Ausgabe: 2017/33, Locarno, Film, Festival
14.08.2017 - Markus Vorauer
Die einsame Stimme des Menschen ist der Titel des ersten Spielfilms von Aleksandr Sokurov. Er wurde heuer in der Reihe Locarno70 beim 70.Filmfestival von Locarno am Lago Maggiore in der Schweiz in einer vom Regisseur restaurierten Fassung präsentiert. Diese Reihe, die im Zeichen der siebzigjährigen Festivalgeschichte noch einmal Werke von Filmautoren/-innen vorstellte, deren Karriere durch dieses Festival lanciert wurde, fasst am besten dessen Markenzeichen zusammen, für das es in der internationalen Filmbranche geschätzt wird, nämlich die Entdeckung neuer Stimmen und die Sensibilität für Brüche und Wendungen auch ferner Kulturen.
Gleichzeitig ist der Titel dieses Films (ungewollt wahrscheinlich), der die Geschichte eines jungen Kriegsveteranen in den 20er-Jahren in einem entschleunigten Rhythmus von großer Melancholie erzählt, programmatisch für die diesjährige Ausgabe, in der in zahlreichen Filmen die Stimme aus dem Off die Bedeutung der Bilder bestimmt, ja oft auch konterkariert. Wenn der französische Filmtheoretiker Michel Chion von Acousmetre spricht, meint er eine Stimme, die gesichtslos ist, die aus dem Off kommt und daher auch große Macht besitzt.

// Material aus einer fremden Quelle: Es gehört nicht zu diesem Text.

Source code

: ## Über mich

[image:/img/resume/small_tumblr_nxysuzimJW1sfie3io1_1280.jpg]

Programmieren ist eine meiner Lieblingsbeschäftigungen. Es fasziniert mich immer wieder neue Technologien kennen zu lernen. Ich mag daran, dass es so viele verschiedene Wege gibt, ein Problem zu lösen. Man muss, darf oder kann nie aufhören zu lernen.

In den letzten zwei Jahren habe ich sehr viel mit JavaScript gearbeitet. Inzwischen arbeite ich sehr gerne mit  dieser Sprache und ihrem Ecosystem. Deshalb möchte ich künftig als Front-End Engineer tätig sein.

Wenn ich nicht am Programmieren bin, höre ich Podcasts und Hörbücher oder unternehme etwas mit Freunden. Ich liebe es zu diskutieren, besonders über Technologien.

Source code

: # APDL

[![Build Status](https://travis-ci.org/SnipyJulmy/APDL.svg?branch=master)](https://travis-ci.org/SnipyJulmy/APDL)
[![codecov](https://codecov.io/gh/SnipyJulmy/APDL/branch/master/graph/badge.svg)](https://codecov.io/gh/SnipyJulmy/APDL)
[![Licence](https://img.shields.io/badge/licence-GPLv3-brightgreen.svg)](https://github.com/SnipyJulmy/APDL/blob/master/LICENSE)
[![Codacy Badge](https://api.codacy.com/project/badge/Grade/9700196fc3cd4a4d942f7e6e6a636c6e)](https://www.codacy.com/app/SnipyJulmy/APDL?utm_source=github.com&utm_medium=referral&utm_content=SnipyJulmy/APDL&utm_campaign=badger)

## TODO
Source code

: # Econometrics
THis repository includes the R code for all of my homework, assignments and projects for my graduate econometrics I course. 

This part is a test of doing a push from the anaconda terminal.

Zwei Filme aus Österreich beim Festival
Diese Gesichtslosigkeit war die Voraussetzung für den österreichischen Film Sand und Blut von Matthias Krepp und Angelika Spangel, in dem Kriegsflüchtlinge aus dem Irak und Syrien, die in den letzten Jahren nach Österreich kamen, Bildmaterial aus dem Internet kommentieren. Ihre Gesichter durften nicht visualisiert werden, weil noch immer Familienmitglieder in den betreffenden Ländern leben. Diese Youtube-Videos, gefilmt von Aktivisten, Kämpfern und Zivilisten, erzählen von der Zerstörung der Zivilgesellschaften im Irak und in Syrien, sie zeigen Länder, die verwüstet sind, während die Stimmen ein Vorher evozieren, das von den Betroffenen immer wieder als Paradies bezeichnet wird.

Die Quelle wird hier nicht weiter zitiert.